Quesada did not dare turn round. But Ferou, his blond lids fluttering with stupendous surprise, gave a quick glance back over his shoulder. He saw the hidalgo doctor standing in the low doorway, the huge horse-pistol leveled in one harsh fist, his eyes gleaming like quartz in the sun.

The Frenchman gave a precipitant leap to one side. He was quick as an ape. He slewed round, his revolver lifted.

An explosion burst from the pistol of the doctor. Ferou's revolver dropped to the mud. He clutched his right wrist. It was trickling blood from where a bullet had creased the flesh like a branding wire.

"Quesada!" cracked the thin lips of Don Jaime. "Pick up that revolver. You, Ferou, march in here!" He menaced the Frenchman with that huge gun which was loaded and ready for more quick work.

Quesada turned round, thereat, and lifted from the mud the Frenchman's revolver. He shook off the clinging silt and pointed it at Ferou. His ashy face working like a monkey's with abrupt and nervous apprehension, the Frenchman marched into the hospital.

Once inside, in the runway between the blanketed figures of plague sufferers, Don Jaime snapped out a terse and inexplicable command. Ferou thought himself the only one that understood its purpose. A shuddering fit seized him. He knew that, in the receptacles beneath his armpits, were concealed the small mahogany-colored leather purse he had taken from Quesada and the peseta bills he had pitilessly mulcted out of Carson and Morales. He thought that the doctor was searching for them.

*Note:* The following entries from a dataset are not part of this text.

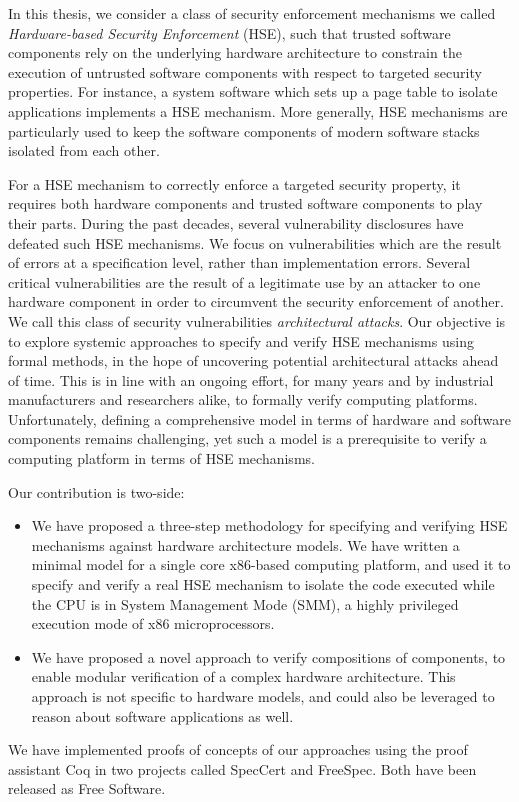 In this thesis, we consider a class of security enforcement mechanisms we called
\emph{Hardware-based Security Enforcement} (HSE), such that trusted software
components rely on the underlying hardware architecture to constrain the
execution of untrusted software components with respect to targeted security
properties.
%
For instance, a system software which sets up a page table to isolate
applications implements a HSE mechanism.
%
More generally, HSE mechanisms are particularly used to keep the software
components of modern software stacks isolated from each other.

For a HSE mechanism to correctly enforce a targeted security property, it
requires both hardware components and trusted software components to play their
parts.
%
During the past decades, several vulnerability disclosures have defeated such
HSE mechanisms.
%
We focus on vulnerabilities which are the result of errors at a specification
level, rather than implementation errors.
%
Several critical vulnerabilities are the result of a legitimate use by an
attacker to one hardware component in order to circumvent the security
enforcement of another.
%
We call this class of security vulnerabilities \emph{architectural attacks}.
%
Our objective is to explore systemic approaches to specify and verify HSE
mechanisms using formal methods, in the hope of uncovering potential
architectural attacks ahead of time.
%
This is in line with an ongoing effort, for many years and by industrial
manufacturers and researchers alike, to formally verify computing platforms.
%
Unfortunately, defining a comprehensive model in terms of hardware and software
components remains challenging, yet such a model is a prerequisite to verify a
computing platform in terms of HSE mechanisms.

Our contribution is two-side:
%
\begin{itemize}
\item We have proposed a three-step methodology for specifying and verifying HSE
  mechanisms against hardware architecture models.
  We have written a minimal model for a single core x86-based computing
  platform, and used it to specify and verify a real HSE mechanism to
  isolate the code executed while the CPU is in System Management Mode (SMM), a
  highly privileged execution mode of x86 microprocessors.
\item We have proposed a novel approach to verify compositions of
  components, to enable modular verification of a complex hardware architecture.
  This approach is not specific to hardware models, and could also be leveraged
  to reason about software applications as well.
\end{itemize}
%
We have implemented proofs of concepts of our approaches using the proof
assistant Coq in two projects called SpecCert and FreeSpec. Both have been
released as Free Software.
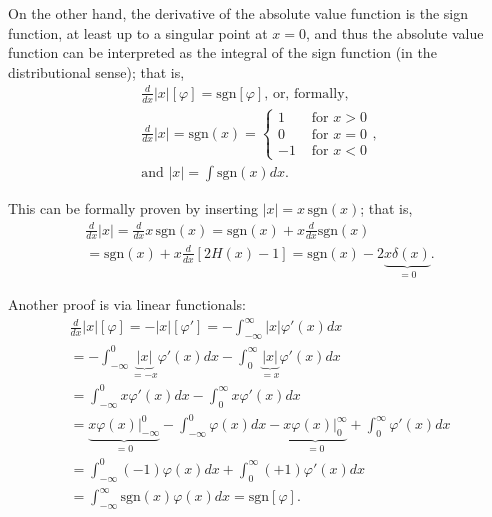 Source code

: On the other hand, the derivative of the absolute value function is the sign function, at least up to a singular point at $x=0$,
and thus the absolute value function can be interpreted as the integral of the sign function (in the distributional sense);
that is,
\begin{equation}
\begin{split}
\frac{d}{dx} \left|x\right| \left[ \varphi \right]
=
\textrm{sgn}\left[ \varphi \right] \text{, or, formally,}
\\
\frac{d }{dx} \left|x\right|
=
\textrm{sgn} (x)
=
\left\{
\begin{array}{rl}
1&\textrm{ for } x > 0\\
0&\textrm{ for } x = 0\\
-1&\textrm{ for } x < 0
\end{array}
\right.
,\\
\text{and } \left|x\right| =  \int \textrm{sgn} (x) dx.
\end{split}
 \end{equation}

{\color{OliveGreen}
\bproof
This can  be formally proven by inserting
$\left|x\right|  =  {x}\, \textrm{sgn} (x)$; that is,
\begin{equation}
\begin{split}
\frac{d }{dx}  \left|x\right|
=
\frac{d }{dx}x\,\textrm{sgn} (x)
=
\textrm{sgn} (x)  + x\frac{d}{dx} \textrm{sgn} (x)
\\
=
\textrm{sgn} (x)  + x\frac{d }{dx}\left[2H(x)-1\right]
=
\textrm{sgn} (x) - 2\underbrace{x\delta(x)}_{=0}.
\end{split}
 \end{equation}

Another proof is via linear functionals:
\begin{equation}
\begin{split}
\frac{d }{dx}  \left|x\right|   \left[ \varphi \right]
= -  \left|x\right|   \left[ \varphi' \right]
= -\int_{-\infty}^\infty  \left|x\right|   \varphi'  (x) dx
\\
= -\int_{-\infty}^0 \underbrace{\left|x\right|}_{=-x}   \varphi'  (x) dx
- \int_{0}^\infty  \underbrace{\left|x\right|}_{=x}    \varphi'  (x) dx
\\
= \int_{-\infty}^0  x    \varphi'  (x) dx - \int_{0}^\infty   x    \varphi'  (x) dx
\\
= \underbrace{\left. x \varphi   (x)\right|_{-\infty}^0}_{=0}  -  \int_{-\infty}^0    \varphi   (x) dx  -  \underbrace{\left. x \varphi   (x)\right|_0^{\infty}}_{=0}  + \int_{0}^\infty        \varphi'  (x) dx
\\
=   \int_{-\infty}^0    (-1) \varphi   (x) dx      + \int_{0}^\infty  (+1)    \varphi'  (x) dx  \\
=   \int_{-\infty}^\infty     \textrm{sgn}(x) \varphi   (x) dx
= \textrm{sgn}\left[ \varphi \right]
.
\end{split}
 \end{equation}


\eproof
}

"Undress!" repeated the hidalgo.

The Frenchman's slate-colored eyes fluttered about. He saw Quesada threatening him with his own revolver. There was no help for it. With fingers suddenly thick and clumsy with nervousness, he began to unbutton his gray tweeds.

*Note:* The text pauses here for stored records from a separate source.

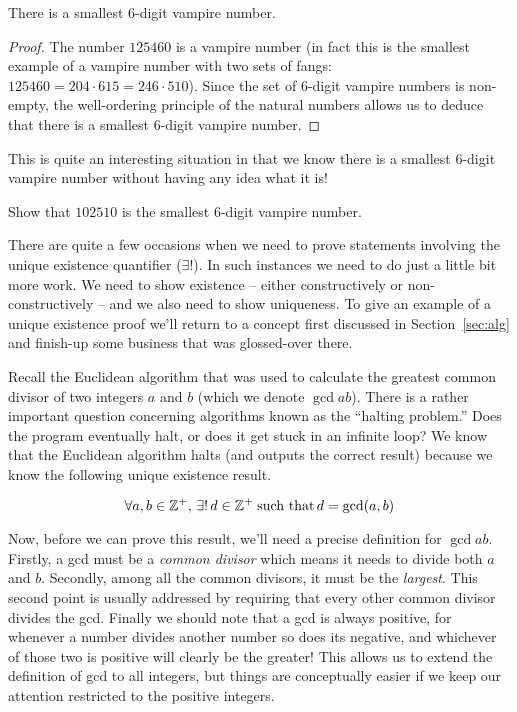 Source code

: \begin{thm}
There is a smallest 6-digit vampire number.
\end{thm}

\begin{proof}
The number $125460$ is a vampire number (in fact this is the smallest
example of a vampire number with two sets of fangs: 
$125460 = 204\cdot 615 = 246\cdot 510$).  Since the set of 6-digit vampire
numbers is non-empty, the well-ordering principle of the natural numbers
allows us to deduce that there is a smallest 6-digit vampire number.
\end{proof} 
 
This is quite an interesting situation in that we know there is a smallest
6-digit vampire number without having any idea what it is!

\begin{exer}
Show that $102510$ is the smallest 6-digit vampire number.
\end{exer}

There are quite a few occasions when we need to prove statements
involving the  unique existence quantifier 
($\exists !$).  In
such instances we need to do just a little bit more work.  We
need to show existence -- either constructively or non-constructively --
and we also need to show uniqueness.  To give an example of 
a unique existence proof we'll return to a concept first
discussed in Section~\ref{sec:alg} and finish-up some business
that was glossed-over there.

Recall the Euclidean algorithm that was used to calculate the 
greatest
common divisor of two integers $a$ and $b$ (which we denote $\gcd{a}{b}$).
There is a rather important question concerning algorithms known as
the ``halting problem.''  Does the program eventually halt, or does it get 
stuck in an infinite loop?  We know that the Euclidean algorithm halts
(and outputs the correct result) because we know the following
unique existence result.

\[ \forall a, b \in {\mathbb Z}^+, \, \exists ! \, d \in {\mathbb Z}^+ \; \mbox{such that} \, d=\mbox{gcd} (a, b) \]
  
Now, before we can prove this result, we'll need a precise definition
for $\gcd{a}{b}$.   Firstly, a gcd must be a \emph{common divisor} which
means it needs to divide both $a$ and $b$.  Secondly, among all the common 
divisors, it must be the \emph{largest}.  This second point is usually 
addressed
by requiring that every other common divisor divides the gcd. Finally we 
should note that a gcd is always positive, for whenever a number divides
another number so does its negative, and whichever of those two is positive
will clearly be the greater!  This allows us to extend the definition of
gcd to all integers, but things are conceptually easier if we 
keep our attention restricted to the positive integers. 

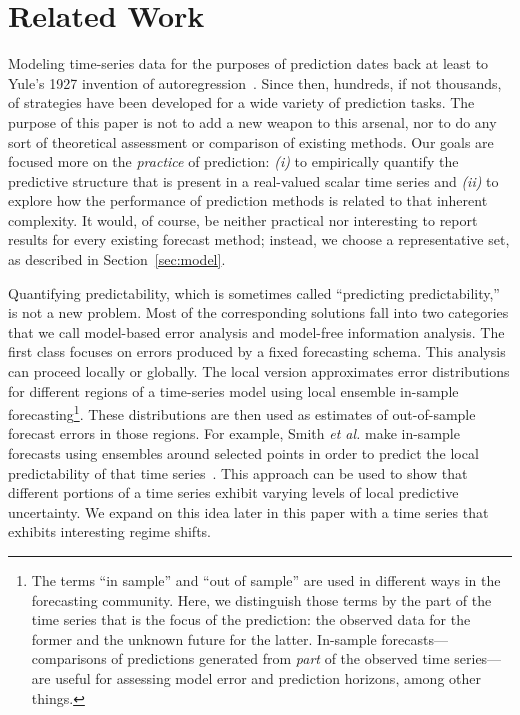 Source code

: \section{Related Work }\label{sec:related}

Modeling time-series data for the purposes of prediction dates back at
least to Yule's 1927 invention of autoregression~\cite{Yule27}.  Since
then, hundreds, if not thousands, of strategies have been developed
for a wide variety of prediction tasks.  The purpose of this paper is
not to add a new weapon to this arsenal, nor to do any sort of
theoretical assessment or comparison of existing methods.  Our goals
are focused more on the \emph{practice} of prediction: \emph{(i)} \alert{to
empirically quantify the predictive structure that is present in a
real-valued scalar time series} and \emph{(ii)} to explore how the
performance of prediction methods is related to that inherent
complexity.  It would, of course, be neither practical nor interesting
to report results for every existing forecast method; instead, we
choose a representative set, as described in Section~\ref{sec:model}.

Quantifying predictability, which is sometimes called ``predicting
predictability,'' is not a new problem.  Most of the corresponding
solutions fall into two categories that we call model-based error
analysis and model-free information analysis.
%
%
%
The first class focuses on errors produced by a fixed forecasting
schema.  This analysis can proceed locally or globally.  The local
version approximates error distributions for different regions of a
time-series model using local ensemble in-sample
forecasting\footnote{The terms ``in sample'' and ``out of sample'' are
  used in different ways in the forecasting community.  Here, we
  distinguish those terms by the part of the time series that is the
  focus of the prediction: the observed data for the former and the
  unknown future for the latter.  In-sample forecasts---comparisons of
  predictions generated from \emph{part} of the observed time
  series---are useful for assessing model error and prediction
  horizons, among other things.}.
%
These distributions are then used as estimates of out-of-sample
forecast errors in those regions.  For example, Smith \emph{et al.}
make in-sample forecasts using ensembles around selected points in
order to predict the local predictability of that time
series~\cite{Smith199250}.  This approach can be used to show that
different portions of a time series exhibit varying levels of
local predictive uncertainty.  We expand on this idea later in this
paper with a time series that exhibits interesting regime shifts.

"And you, too, Quesada!" ended the doctor. "Give the Frenchman's revolver into the keeping of Morales, and undress, too!"

Quesada did not at all understand. He saw Morales sitting up, as if prepared to lend aid, a pillow bolstering his back. He passed the Frenchman's revolver into the hands of the matador. Then bewildered but blindly obedient, he began to doff his alpagartas, rough corduroys, and sheepskin zamarra.